Hacker News new | comments | ask | show | jobs | submit login
Why data scientists should start learning Swift (fritz.ai)
55 points by Ethcad 8 months ago | hide | past | web | favorite | 66 comments



Why would you use Swift as your new data science language when Julia was made for that purpose and Swift was not? Julia's data structures, functions, syntax and libraries were all designed with scientific computing in mind. Swift was designed for general purpose app development.


> Julia's [was] designed with scientific computing in mind. Swift was designed for general purpose app development.

General purpose always wins. Or should always win. Because in reality nobody has any idea what "the purpose" is in the grand scheme of things.

Python succeeded because it was general-purpose enough. Javascript too.

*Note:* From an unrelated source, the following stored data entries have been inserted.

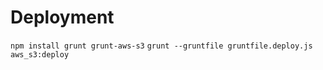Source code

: # Deployment
`npm install grunt grunt-aws-s3`
`grunt --gruntfile gruntfile.deploy.js aws_s3:deploy`
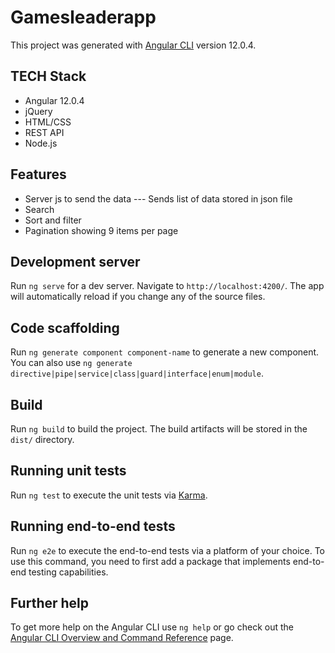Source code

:# Gamesleaderapp

This project was generated with [Angular CLI](https://github.com/angular/angular-cli) version 12.0.4.

## TECH Stack

* Angular 12.0.4
* jQuery
* HTML/CSS
* REST API
* Node.js

## Features 

* Server js to send the data --- Sends list of data stored in json file
* Search
* Sort and filter
* Pagination showing 9 items per page 

## Development server

Run `ng serve` for a dev server. Navigate to `http://localhost:4200/`. The app will automatically reload if you change any of the source files.

## Code scaffolding

Run `ng generate component component-name` to generate a new component. You can also use `ng generate directive|pipe|service|class|guard|interface|enum|module`.

## Build

Run `ng build` to build the project. The build artifacts will be stored in the `dist/` directory.

## Running unit tests

Run `ng test` to execute the unit tests via [Karma](https://karma-runner.github.io).

## Running end-to-end tests

Run `ng e2e` to execute the end-to-end tests via a platform of your choice. To use this command, you need to first add a package that implements end-to-end testing capabilities.

## Further help

To get more help on the Angular CLI use `ng help` or go check out the [Angular CLI Overview and Command Reference](https://angular.io/cli) page.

We don't want more narrow purpose languages that force us to change the language every time we change the fragment of the stack we work on.

We need an ultra-general purpose language with good support for both OOP and FP, non-retarded type-system, decent performance, and a good "compile to readable JS" story... to unify this damn mess of "diversity" that forces us to over-specialize in narrow niches and drowns us in complexity.

(No, otoh, I don't think "general purpose" should mean "infinite power" or "maximum expressivity". There's are reason why we're not all using Common Lisp and Scala...)


You really should give Julia a go. It's as or more expressive in the general purpose sense of things as Python. It's the best of MATLAB and Python in one neat package.

Edit: Plus, you can pass your data structures out to Python or C for processing. And you can use a whole host of visualization tools.


I did. And it seems awesome.

I just dont see people with "software engineering" background taking any serious liking to it. So it creates DIVIDE between the "software engineering folks" (that want regular-looking-OOP-and-basic-FP architecting feature for APIs and stuff) and "data science folks" who just want to focus on the algorithms.

The litmus test for a "truly general purpose language" to me would be:

(1) write some algorithmic code in it (with not much concurrency and parallelism)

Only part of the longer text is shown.